Your instructions:
Select, from the data, each line where "不会犯错的人" occurs.

+++ Exercise inputs +++

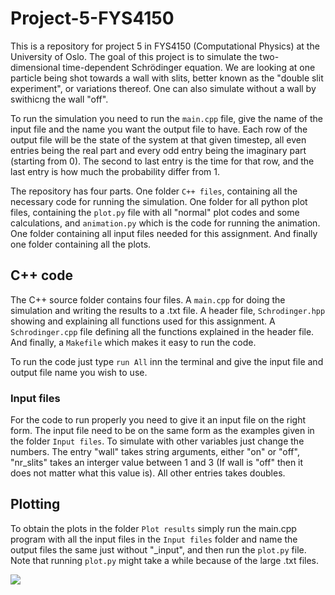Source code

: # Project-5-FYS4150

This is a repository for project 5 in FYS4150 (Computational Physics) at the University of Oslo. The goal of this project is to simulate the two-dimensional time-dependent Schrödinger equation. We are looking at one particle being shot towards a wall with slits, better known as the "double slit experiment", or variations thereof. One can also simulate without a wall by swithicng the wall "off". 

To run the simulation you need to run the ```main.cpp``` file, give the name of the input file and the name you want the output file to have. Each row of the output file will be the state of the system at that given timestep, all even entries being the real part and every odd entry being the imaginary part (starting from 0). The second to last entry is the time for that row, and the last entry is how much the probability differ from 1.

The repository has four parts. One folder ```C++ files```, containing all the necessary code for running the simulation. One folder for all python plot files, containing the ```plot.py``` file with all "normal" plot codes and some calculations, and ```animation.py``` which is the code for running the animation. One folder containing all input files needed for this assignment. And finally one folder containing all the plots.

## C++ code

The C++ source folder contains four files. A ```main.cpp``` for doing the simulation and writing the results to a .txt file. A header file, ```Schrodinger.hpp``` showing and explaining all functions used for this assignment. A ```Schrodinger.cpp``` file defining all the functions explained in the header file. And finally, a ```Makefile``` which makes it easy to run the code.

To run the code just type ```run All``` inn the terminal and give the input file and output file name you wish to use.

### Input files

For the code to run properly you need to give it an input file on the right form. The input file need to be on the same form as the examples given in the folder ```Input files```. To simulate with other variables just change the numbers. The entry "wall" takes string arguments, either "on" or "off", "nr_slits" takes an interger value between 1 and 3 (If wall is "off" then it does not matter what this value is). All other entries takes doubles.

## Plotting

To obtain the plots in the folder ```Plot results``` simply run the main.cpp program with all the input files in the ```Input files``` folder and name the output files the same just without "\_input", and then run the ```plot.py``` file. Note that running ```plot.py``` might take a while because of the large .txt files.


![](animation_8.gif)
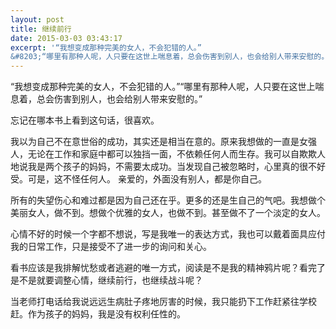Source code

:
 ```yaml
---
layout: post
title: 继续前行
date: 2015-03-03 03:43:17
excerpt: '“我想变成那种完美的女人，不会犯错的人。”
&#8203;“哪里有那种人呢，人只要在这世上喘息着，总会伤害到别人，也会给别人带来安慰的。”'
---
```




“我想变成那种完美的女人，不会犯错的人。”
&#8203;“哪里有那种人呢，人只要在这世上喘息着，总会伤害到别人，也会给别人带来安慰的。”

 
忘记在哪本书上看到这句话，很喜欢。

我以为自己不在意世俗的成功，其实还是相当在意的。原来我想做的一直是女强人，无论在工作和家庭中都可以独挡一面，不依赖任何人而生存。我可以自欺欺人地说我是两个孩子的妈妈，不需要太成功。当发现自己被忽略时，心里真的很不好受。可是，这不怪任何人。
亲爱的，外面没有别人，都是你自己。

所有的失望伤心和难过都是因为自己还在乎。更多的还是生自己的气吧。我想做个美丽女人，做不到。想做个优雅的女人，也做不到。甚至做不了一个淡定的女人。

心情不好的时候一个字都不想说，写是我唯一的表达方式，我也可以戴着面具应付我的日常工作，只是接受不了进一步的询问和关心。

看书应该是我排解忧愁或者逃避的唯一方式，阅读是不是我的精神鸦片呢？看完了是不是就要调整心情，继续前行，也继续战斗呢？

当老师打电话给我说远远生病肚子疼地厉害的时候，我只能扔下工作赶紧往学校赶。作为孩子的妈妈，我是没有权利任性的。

+++

Exercise solution:
excerpt: '“我想变成那种完美的女人，不会犯错的人。”
“我想变成那种完美的女人，不会犯错的人。”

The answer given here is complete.